3、 国家装置の自己表現:古代文明への志向を示す歴史的事実たち

 18世紀のフランス建築では新古典主義と呼ばれる様式が流行し、それ以前のロココ調の芸術とは一線を画していた。ルクーも新古典主義時代の建築家として知られているわけだが、エミル・カウフマンによればその理念は「高貴な単純さ」にあり、誇張しない壮大さを表現するためにギリシャやローマの建築に取材することにあり、素材の内面的な特性を重視することにあり、建物の機能を形態に物語らせることにある。しかしその(ルクーが当てはまるとは決して思えない)単なる様式的決まりごとから一旦距離をとり、フランスという国自体が古代を志向した様子を、ルクーについて唯一の単著を出している建築家・美術史家フィリップ・デュボワの論説を参考に見ていこう。
 建築家ピエール・パット(1723-1814)は1765年 « Monument érigés en France à la gloire de Louis XV » の中で、ルイ15世時代に建てられた建物群に « le vrai goût de l’architecture antique » があると表現し、そのカタログを著作に組み入れた。彼によればエコール・ミリテールやルイ15世広場は最も « magnifique » であり、 スフロのサント=ジュヌヴィエーヴ教会は « la beauté, la légèreté et la noblesse » で特徴付けられている。MagnifiqueやMagnificenceという言葉は、ディドロとダランベールの百科全書によればお金を使うという行為と不可分である。前者は « Un homme est magnifique, lorsqu’il nous offre … un spectacle de dépense, de libéralité & de richesse » 、後者は « dépense des choses qui sont de grande utilité au public » 、すなわちこれらの語は「豊富な資金を用いて豪奢であること」を示すのである。Magnificenceの説明は以下のように続く。 « les dépenses que l’on fait pour de grandes & belles choses, comme sont les présens offerts aux dieux, la construction d’un temple, ce que l’on donne pour le service de l’état » 、つまり国家による寺院の建設など「偉大で美しいものたち」にお金を使うことこそがMagnifiqueなのだ。ルイ15世時代のあらゆる文化を席巻していたのは、マルキーズ・ド・ポンパドゥールのとても象徴的な趣味だったとパットは続ける。

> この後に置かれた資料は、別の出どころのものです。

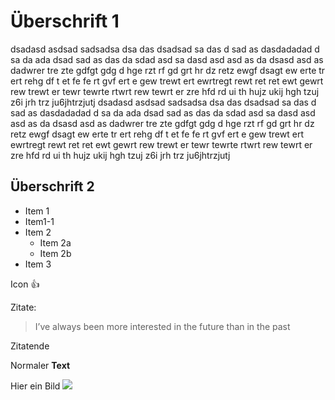 
# Überschrift 1

dsadasd asdsad sadsadsa dsa das dsadsad sa das d sad as dasdadadad d sa da
ada dsad sad as das da
sdad asd sa dasd asd asd as da dsasd
asd as dadwrer tre zte gdfgt gdg d hge rzt rf gd grt hr dz retz ewgf dsagt ew
erte tr ert rehg df t et fe fe rt gvf ert e gew
trewt ert ewrtregt rewt ret ret ewt gewrt rew trewt er tewr tewrte rtwrt
rew tewrt er zre hfd rd ui th hujz ukij hgh tzuj z6i jrh trz
ju6jhtrzjutj
dsadasd asdsad sadsadsa dsa das dsadsad sa das d sad as dasdadadad d sa da
ada dsad sad as das da
sdad asd sa dasd asd asd as da dsasd
asd as dadwrer tre zte gdfgt gdg d hge rzt rf gd grt hr dz retz ewgf dsagt ew
erte tr ert rehg df t et fe fe rt gvf ert e gew
trewt ert ewrtregt rewt ret ret ewt gewrt rew trewt er tewr tewrte rtwrt
rew tewrt er zre hfd rd ui th hujz ukij hgh tzuj z6i jrh trz
ju6jhtrzjutj

## Überschrift 2
* Item 1
* Item1-1
* Item 2
  * Item 2a
  * Item 2b
* Item 3

Icon :+1: 

Zitate:
> I’ve always been more interested in the future than in the past 

Zitatende

Normaler __Text__

Hier ein Bild
<img src="https://upload.wikimedia.org/wikipedia/commons/c/c1/Sybilla_Ma%C5%82gorzata_Piast%C3%B3wna.jpg"/>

すなわち、amour、luxe、capitalismeである。この時代の建物は、そのまさに国家の威信を示す新古典主義かつ豪奢な性格がパットの評価の軸となっている。
 彼は同じ著作の中で、多数のフランス人建築家がヨーロッパ中に出向いて各地の都市で仕事をしていることを強調している。フィリップ・デュボワは次のようにいう。「1720年より、あらゆるエネルギーが政治的で文化的な明確なプログラムを実行に移すことに向けられた。すなわち古代を全ての芸術的企図の基礎かつインスピレーションとして、フランスの芸術的ヘゲモニーを打ち立てるという明確な目標である。」
 1753年ロージエが『建築試論』を発表し、翌年にはブロンデルが『建築を学ぶ必要性についての論考』を出版、さらに翌年には有名な「始原の小屋」を含む『建築試論』第二版が執筆される。これ以降新古典主義の建築論が影響力を強めていく。ロージエは60年にサント=ジュヌヴィエーヴ教会を « le véritable chef-d'œuvre de l'architecture française » と絶賛した。スフロは1734年から4年間ローマ・フランス・アカデミーで研鑽を積み、1749年にはマルキ・ド・マリニーのグラン・ツールに同行する形で再度イタリアを訪問している。サント=ジュヌヴィエーヴ教会が着工されたのはその後1758年のことであった。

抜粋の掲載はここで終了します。